Fang Qin ne s'attendait pas à se retrouver ainsi. En détaillant le joli tablier d'Ange, elle sourit : « T'es surprise ? »
Ange : « ... »
…
Récemment, Xu Chuanchuan voyait sans cesse des gens exhiber leurs chats sur les réseaux. Précisément, Petite Yan montrait son British Shorthair potelé et Ange ses trois magnifiques Ragdolls. À chaque photo, Xu Chuanchuan sentait une démangeaison au cœur.
Finalement, elle demanda à Murong Shi : « On en adopte un, nous aussi ? »
Mais Murong Shi fronça les sourcils : « J'aime pas les animaux à poils. »
« T'es allergique aux poils ? »
« C'est ma mère qui l'est. Moi, je n'aime pas ça par nature, je trouve ça embêtant. »
Xu Chuanchuan fit la moue. En piquant doucement le cœur de Murong Shi, elle dit : « Le fait que tu n'aimes pas les animaux prouve que t'as pas d'amour dans le cœur. »
Murong Shi ne se fâcha pas. Elle saisit sa main, l'embrassa et dit tendrement : « Je t'ai donné tout mon cœur, il me reste plus d'amour en trop pour le reste. »
« Tsk, comme c'est romantique, » dit Xu Chuanchuan avec dégoût. Pourtant, malgré sa réaction, elle éprouvait de la joie à l'entendre.
« C'est ça, le romantique. » Sur ce, Murong Shi écarta le col de sa chemise de nuit, en tint un pan et têta.
Xu Chuanchuan haleta, avec l'impression qu'on lui aspirait l'âme.
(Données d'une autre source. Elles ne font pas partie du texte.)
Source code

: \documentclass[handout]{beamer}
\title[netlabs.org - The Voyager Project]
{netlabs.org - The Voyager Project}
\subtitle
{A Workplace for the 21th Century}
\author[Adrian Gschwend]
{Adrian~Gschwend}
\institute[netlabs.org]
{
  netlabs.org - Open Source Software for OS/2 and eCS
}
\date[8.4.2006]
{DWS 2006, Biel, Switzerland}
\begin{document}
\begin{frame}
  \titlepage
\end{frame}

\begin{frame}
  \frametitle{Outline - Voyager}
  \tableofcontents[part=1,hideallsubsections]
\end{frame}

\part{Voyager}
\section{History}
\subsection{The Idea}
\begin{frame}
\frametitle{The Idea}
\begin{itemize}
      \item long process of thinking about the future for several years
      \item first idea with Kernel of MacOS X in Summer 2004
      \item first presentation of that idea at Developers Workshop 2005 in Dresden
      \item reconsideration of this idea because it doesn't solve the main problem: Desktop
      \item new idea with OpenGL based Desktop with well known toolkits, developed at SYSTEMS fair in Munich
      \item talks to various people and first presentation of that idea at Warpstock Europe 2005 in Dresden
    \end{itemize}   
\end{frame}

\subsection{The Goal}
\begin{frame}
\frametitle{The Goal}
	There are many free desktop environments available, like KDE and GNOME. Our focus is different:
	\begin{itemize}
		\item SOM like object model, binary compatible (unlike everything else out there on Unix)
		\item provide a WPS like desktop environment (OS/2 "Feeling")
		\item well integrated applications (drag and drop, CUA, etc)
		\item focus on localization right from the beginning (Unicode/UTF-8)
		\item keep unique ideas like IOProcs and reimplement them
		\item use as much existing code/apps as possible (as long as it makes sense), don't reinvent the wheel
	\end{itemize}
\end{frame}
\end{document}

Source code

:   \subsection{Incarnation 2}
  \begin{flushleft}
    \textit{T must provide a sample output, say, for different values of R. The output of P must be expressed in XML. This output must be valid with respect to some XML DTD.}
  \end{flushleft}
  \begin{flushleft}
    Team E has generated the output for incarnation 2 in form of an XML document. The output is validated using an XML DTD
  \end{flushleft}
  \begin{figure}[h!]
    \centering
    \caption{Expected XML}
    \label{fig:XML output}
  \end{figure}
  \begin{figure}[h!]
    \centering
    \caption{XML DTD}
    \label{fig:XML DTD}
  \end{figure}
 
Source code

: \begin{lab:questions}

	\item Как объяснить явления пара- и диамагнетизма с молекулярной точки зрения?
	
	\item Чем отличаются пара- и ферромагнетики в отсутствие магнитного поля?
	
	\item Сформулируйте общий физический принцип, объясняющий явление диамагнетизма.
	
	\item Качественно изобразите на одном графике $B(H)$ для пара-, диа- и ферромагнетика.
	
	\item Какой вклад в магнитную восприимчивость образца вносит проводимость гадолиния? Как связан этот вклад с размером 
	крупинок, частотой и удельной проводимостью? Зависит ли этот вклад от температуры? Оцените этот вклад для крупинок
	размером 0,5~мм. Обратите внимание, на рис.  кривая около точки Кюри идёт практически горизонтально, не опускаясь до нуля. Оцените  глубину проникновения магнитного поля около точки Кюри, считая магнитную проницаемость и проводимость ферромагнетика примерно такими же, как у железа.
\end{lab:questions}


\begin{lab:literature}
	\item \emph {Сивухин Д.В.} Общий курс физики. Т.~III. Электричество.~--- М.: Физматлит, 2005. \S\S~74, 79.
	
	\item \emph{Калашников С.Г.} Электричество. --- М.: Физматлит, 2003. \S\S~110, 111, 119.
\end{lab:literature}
« C'est assez romantique pour toi ? »
« O-Oui… »
*C'est même gonflé… Pourquoi tu y mets tant de force ? J'ai même pas de lait. o(╥﹏╥)o*
Si leur pause déjeuner n'avait pas été si courte, Xu Chuanchuan soupçonnait qu'une certaine personne se serait montrée encore plus vorace. Elle se couvrit prestement avec un oreiller et se planqua prudemment sur le côté.
Xu Chuanchuan était un peu déprimée d'avoir interdiction d'adopter un chat. Puisqu'elle ne pouvait pas en avoir un vrai, elle alla sur Taobao chercher une peluche chat pour décorer. Mais en cours de route, elle tomba sur une tripotée d'articles bizarres.
« Waouh— »
« Tu dors pas encore ? » Murong Shi, qui venait de fermer les yeux, demanda, son repos interrompu.
Xu Chuanchuan lui montra son téléphone et pointa une image. « Je suis sûre que tu serais sublime dedans. »
Après avoir regardé, Murong Shi pinça les lèvres et garda le silence.
C'était une robe de chat sexy.
Sans attendre sa réponse, Xu Chuanchuan remit son téléphone et ajouta l'article au panier, ravie.